In this light, slow sales of late seem a mystery. The sour economy would certainly seem to provide one explanation. Another could be the emergence of the Robinson R66, another five-place turbine-powered helicopter that sells for a few hundred thousand dollars less than the 480B while boasting similar performance numbers, a higher useful load and the terrific Rolls-Royce RR300 engine.

There might also be a certain stigma attached to what many perceive as an “old” design, owing to the fact that the 480B is derived from helicopters first conceived and built in the 1960s and ’70s. Poke your head into the cabin of a new Enstrom, breathe in the smell of the high-quality leather interior, check out the fit and finish of the materials inside and out, study the gorgeous PPG paint, and your ideas about the helicopter, and the company that builds it, will quickly change.

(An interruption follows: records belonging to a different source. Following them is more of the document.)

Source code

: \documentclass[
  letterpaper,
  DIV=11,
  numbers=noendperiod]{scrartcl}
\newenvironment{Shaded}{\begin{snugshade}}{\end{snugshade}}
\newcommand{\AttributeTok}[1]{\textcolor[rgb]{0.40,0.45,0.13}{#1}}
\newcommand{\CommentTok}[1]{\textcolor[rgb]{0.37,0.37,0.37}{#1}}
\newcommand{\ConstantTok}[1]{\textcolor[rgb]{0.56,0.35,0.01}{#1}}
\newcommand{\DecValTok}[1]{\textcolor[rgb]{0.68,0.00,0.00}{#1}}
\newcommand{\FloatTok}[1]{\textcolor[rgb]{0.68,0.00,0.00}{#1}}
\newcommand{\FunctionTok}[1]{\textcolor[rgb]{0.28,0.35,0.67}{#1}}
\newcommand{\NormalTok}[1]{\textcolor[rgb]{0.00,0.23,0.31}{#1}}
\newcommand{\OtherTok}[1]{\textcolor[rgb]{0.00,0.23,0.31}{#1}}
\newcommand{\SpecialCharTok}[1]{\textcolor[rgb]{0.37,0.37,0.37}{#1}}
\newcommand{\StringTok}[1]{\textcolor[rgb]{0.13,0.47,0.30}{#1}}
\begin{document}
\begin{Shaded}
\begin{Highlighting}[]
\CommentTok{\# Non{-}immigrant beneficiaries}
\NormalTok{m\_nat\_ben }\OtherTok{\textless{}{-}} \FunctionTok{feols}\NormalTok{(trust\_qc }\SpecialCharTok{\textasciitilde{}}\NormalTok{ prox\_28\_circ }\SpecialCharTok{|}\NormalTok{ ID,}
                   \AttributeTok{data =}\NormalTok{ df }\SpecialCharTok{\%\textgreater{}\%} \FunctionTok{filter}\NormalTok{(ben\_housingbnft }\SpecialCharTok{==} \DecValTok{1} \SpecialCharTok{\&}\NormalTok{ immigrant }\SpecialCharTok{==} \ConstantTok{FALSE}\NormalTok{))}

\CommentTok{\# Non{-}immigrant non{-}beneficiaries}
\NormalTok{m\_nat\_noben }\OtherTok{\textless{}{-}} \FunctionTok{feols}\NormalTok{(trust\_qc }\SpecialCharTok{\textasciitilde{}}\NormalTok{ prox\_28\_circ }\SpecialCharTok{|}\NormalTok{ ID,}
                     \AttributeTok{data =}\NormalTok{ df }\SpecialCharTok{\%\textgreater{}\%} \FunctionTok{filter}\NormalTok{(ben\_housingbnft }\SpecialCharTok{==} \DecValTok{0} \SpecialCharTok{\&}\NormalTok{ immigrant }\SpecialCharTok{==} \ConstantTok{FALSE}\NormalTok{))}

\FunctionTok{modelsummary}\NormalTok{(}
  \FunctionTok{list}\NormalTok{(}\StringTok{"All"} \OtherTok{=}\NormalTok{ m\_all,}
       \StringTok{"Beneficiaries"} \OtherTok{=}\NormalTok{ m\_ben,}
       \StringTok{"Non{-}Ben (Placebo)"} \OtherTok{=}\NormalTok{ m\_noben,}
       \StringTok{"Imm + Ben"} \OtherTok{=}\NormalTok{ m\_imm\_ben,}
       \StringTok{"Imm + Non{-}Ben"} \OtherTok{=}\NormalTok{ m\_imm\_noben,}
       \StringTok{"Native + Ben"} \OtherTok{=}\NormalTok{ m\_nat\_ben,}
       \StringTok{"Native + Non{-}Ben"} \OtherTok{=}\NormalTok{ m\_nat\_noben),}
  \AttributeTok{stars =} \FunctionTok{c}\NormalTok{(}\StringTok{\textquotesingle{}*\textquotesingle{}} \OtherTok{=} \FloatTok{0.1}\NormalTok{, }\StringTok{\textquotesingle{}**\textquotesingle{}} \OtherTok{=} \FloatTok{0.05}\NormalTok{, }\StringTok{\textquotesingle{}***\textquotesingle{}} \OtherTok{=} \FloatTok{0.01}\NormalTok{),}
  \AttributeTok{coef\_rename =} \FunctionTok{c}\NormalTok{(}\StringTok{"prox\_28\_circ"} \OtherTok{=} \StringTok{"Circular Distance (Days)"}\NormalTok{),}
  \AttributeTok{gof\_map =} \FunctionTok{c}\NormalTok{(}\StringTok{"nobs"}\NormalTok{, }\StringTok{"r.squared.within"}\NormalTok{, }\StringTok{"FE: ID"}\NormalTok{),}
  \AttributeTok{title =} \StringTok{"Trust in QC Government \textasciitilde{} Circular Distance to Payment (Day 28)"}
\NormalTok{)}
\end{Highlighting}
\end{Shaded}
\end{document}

At least they did for me when I visited the Enstrom Helicopter Corp. factory recently and had a chance to fly a 480B with company demonstration pilot Bayard duPont. Departing to the east from the company’s headquarters at Menominee-Marinette Twin County Airport (KMNM) on Michigan’s Upper Peninsula in the company’s demonstrator 480B, duPont showed why flying this helicopter can seem about as effortless as a circuit in the pattern in a Piper Cub. Adjusting the controls for a gentle climb and setting the trim, duPont let go of the cyclic, held his hands in the air as though he were a magician about to perform a trick for his audience, and then placed them in his lap. The 480B dutifully continued on its trajectory without belying for a moment its true identity as a helicopter and not a docile fixed-wing airplane. Credit Enstrom’s fully articulated main rotor system, which is a work of engineering art. Weighing 300 pounds including the rotor hub and blades, the system provides exceptionally high inertia, which means the blades want to keep spinning even in the event of a power loss, affording the pilot more time to react in emergencies.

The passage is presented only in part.